Leave the pictures out and write out exactly the lines from the top of the entries through the line containing "Разговоры о нематериальных, несенсорных".

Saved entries
------------------------------------------------------------------------
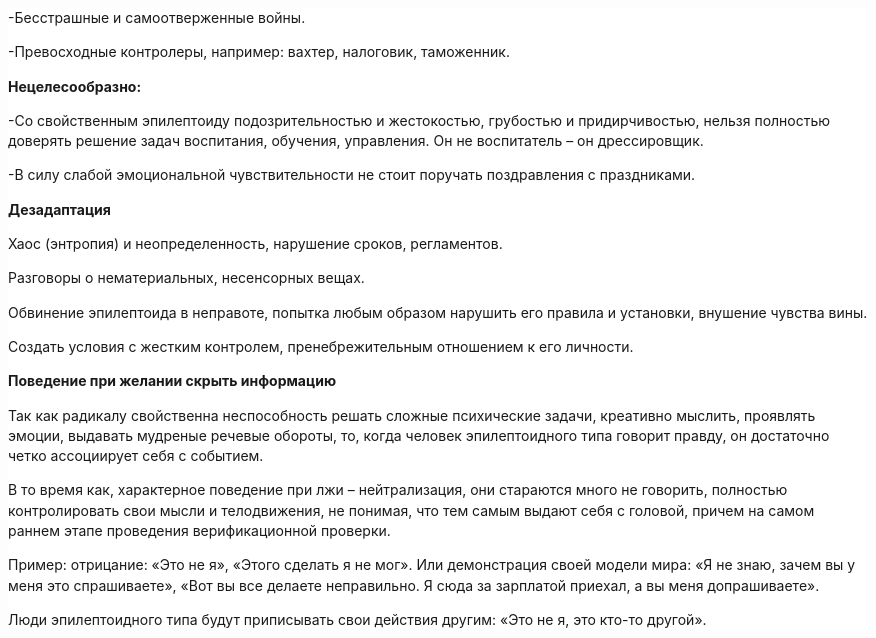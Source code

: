 \-Бесстрашные и самоотверженные войны.

\-Превосходные контролеры, например: вахтер, налоговик, таможенник.

**Нецелесообразно:**

\-Со свойственным эпилептоиду подозрительностью и жестокостью, грубостью и придирчивостью, нельзя полностью доверять решение задач воспитания, обучения, управления. Он не воспитатель – он дрессировщик.

\-В силу слабой эмоциональной чувствительности не стоит поручать поздравления с праздниками.

**Дезадаптация**

Хаос (энтропия) и неопределенность, нарушение сроков, регламентов.

Разговоры о нематериальных, несенсорных вещах.

Обвинение эпилептоида в неправоте, попытка любым образом нарушить его правила и установки, внушение чувства вины.

Создать условия с жестким контролем, пренебрежительным отношением к его личности.

**Поведение при желании скрыть информацию**

Так как радикалу свойственна неспособность решать сложные психические задачи, креативно мыслить, проявлять эмоции, выдавать мудреные речевые обороты, то, когда человек эпилептоидного типа говорит правду, он достаточно четко ассоциирует себя с событием.

В то время как, характерное поведение при лжи – нейтрализация, они стараются много не говорить, полностью контролировать свои мысли и телодвижения, не понимая, что тем самым выдают себя с головой, причем на самом раннем этапе проведения верификационной проверки.

Пример: отрицание: «Это не я», «Этого сделать я не мог». Или демонстрация своей модели мира: «Я не знаю, зачем вы у меня это спрашиваете», «Вот вы все делаете неправильно. Я сюда за зарплатой приехал, а вы меня допрашиваете».

Люди эпилептоидного типа будут приписывать свои действия другим: «Это не я, это кто-то другой».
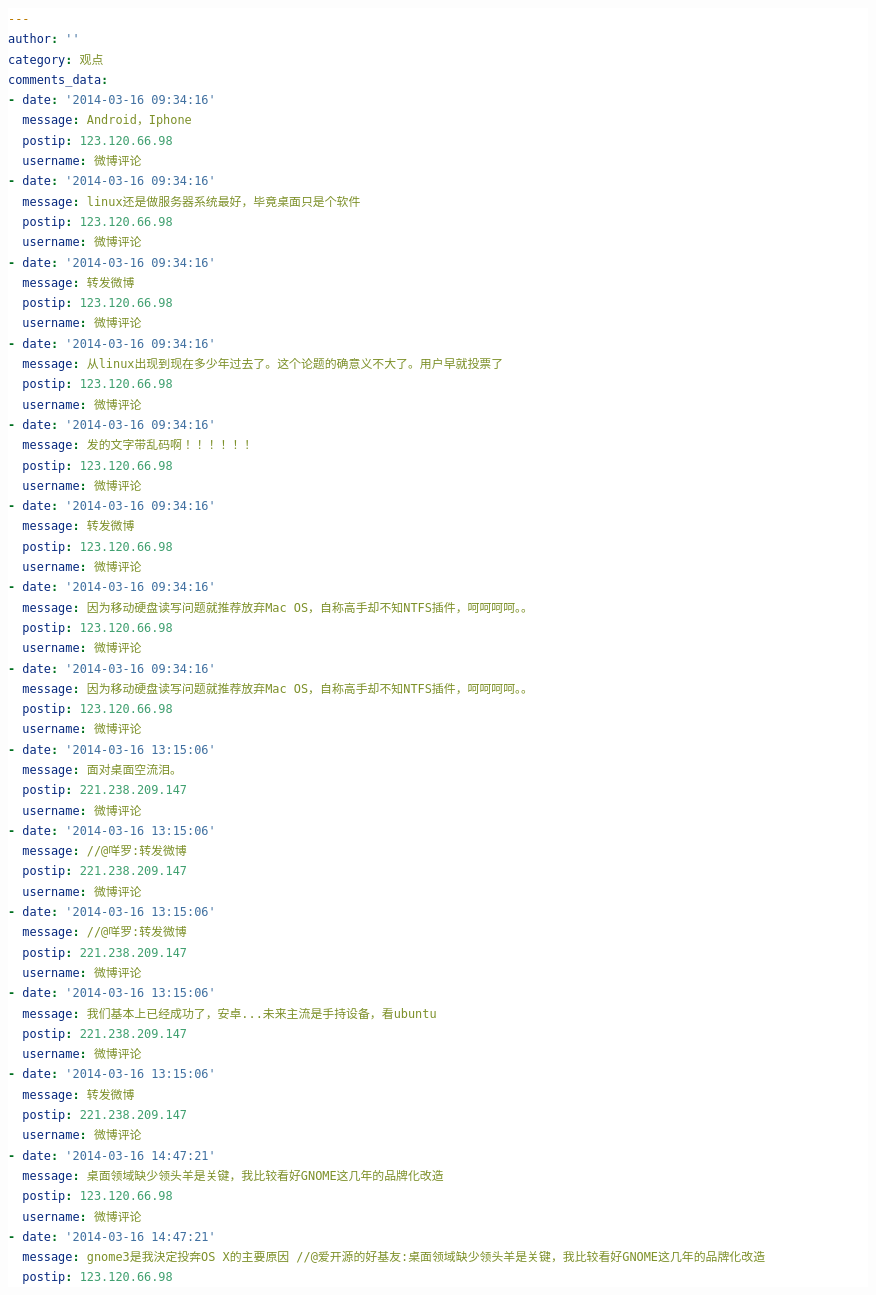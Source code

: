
 ```yaml
---
author: ''
category: 观点
comments_data:
- date: '2014-03-16 09:34:16'
  message: Android，Iphone
  postip: 123.120.66.98
  username: 微博评论
- date: '2014-03-16 09:34:16'
  message: linux还是做服务器系统最好，毕竟桌面只是个软件
  postip: 123.120.66.98
  username: 微博评论
- date: '2014-03-16 09:34:16'
  message: 转发微博
  postip: 123.120.66.98
  username: 微博评论
- date: '2014-03-16 09:34:16'
  message: 从linux出现到现在多少年过去了。这个论题的确意义不大了。用户早就投票了
  postip: 123.120.66.98
  username: 微博评论
- date: '2014-03-16 09:34:16'
  message: 发的文字带乱码啊！！！！！！
  postip: 123.120.66.98
  username: 微博评论
- date: '2014-03-16 09:34:16'
  message: 转发微博
  postip: 123.120.66.98
  username: 微博评论
- date: '2014-03-16 09:34:16'
  message: 因为移动硬盘读写问题就推荐放弃Mac OS，自称高手却不知NTFS插件，呵呵呵呵。。
  postip: 123.120.66.98
  username: 微博评论
- date: '2014-03-16 09:34:16'
  message: 因为移动硬盘读写问题就推荐放弃Mac OS，自称高手却不知NTFS插件，呵呵呵呵。。
  postip: 123.120.66.98
  username: 微博评论
- date: '2014-03-16 13:15:06'
  message: 面对桌面空流泪。
  postip: 221.238.209.147
  username: 微博评论
- date: '2014-03-16 13:15:06'
  message: //@咩罗:转发微博
  postip: 221.238.209.147
  username: 微博评论
- date: '2014-03-16 13:15:06'
  message: //@咩罗:转发微博
  postip: 221.238.209.147
  username: 微博评论
- date: '2014-03-16 13:15:06'
  message: 我们基本上已经成功了，安卓...未来主流是手持设备，看ubuntu
  postip: 221.238.209.147
  username: 微博评论
- date: '2014-03-16 13:15:06'
  message: 转发微博
  postip: 221.238.209.147
  username: 微博评论
- date: '2014-03-16 14:47:21'
  message: 桌面领域缺少领头羊是关键，我比较看好GNOME这几年的品牌化改造
  postip: 123.120.66.98
  username: 微博评论
- date: '2014-03-16 14:47:21'
  message: gnome3是我決定投奔OS X的主要原因 //@爱开源的好基友:桌面领域缺少领头羊是关键，我比较看好GNOME这几年的品牌化改造
  postip: 123.120.66.98
```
------------------------------------------------------------------------
> **Response**:
Source code

: \-Бесстрашные и самоотверженные войны.

\-Превосходные контролеры, например: вахтер, налоговик, таможенник.

**Нецелесообразно:**

\-Со свойственным эпилептоиду подозрительностью и жестокостью, грубостью и придирчивостью, нельзя полностью доверять решение задач воспитания, обучения, управления. Он не воспитатель – он дрессировщик.

\-В силу слабой эмоциональной чувствительности не стоит поручать поздравления с праздниками.

**Дезадаптация**

Хаос (энтропия) и неопределенность, нарушение сроков, регламентов.

Разговоры о нематериальных, несенсорных вещах.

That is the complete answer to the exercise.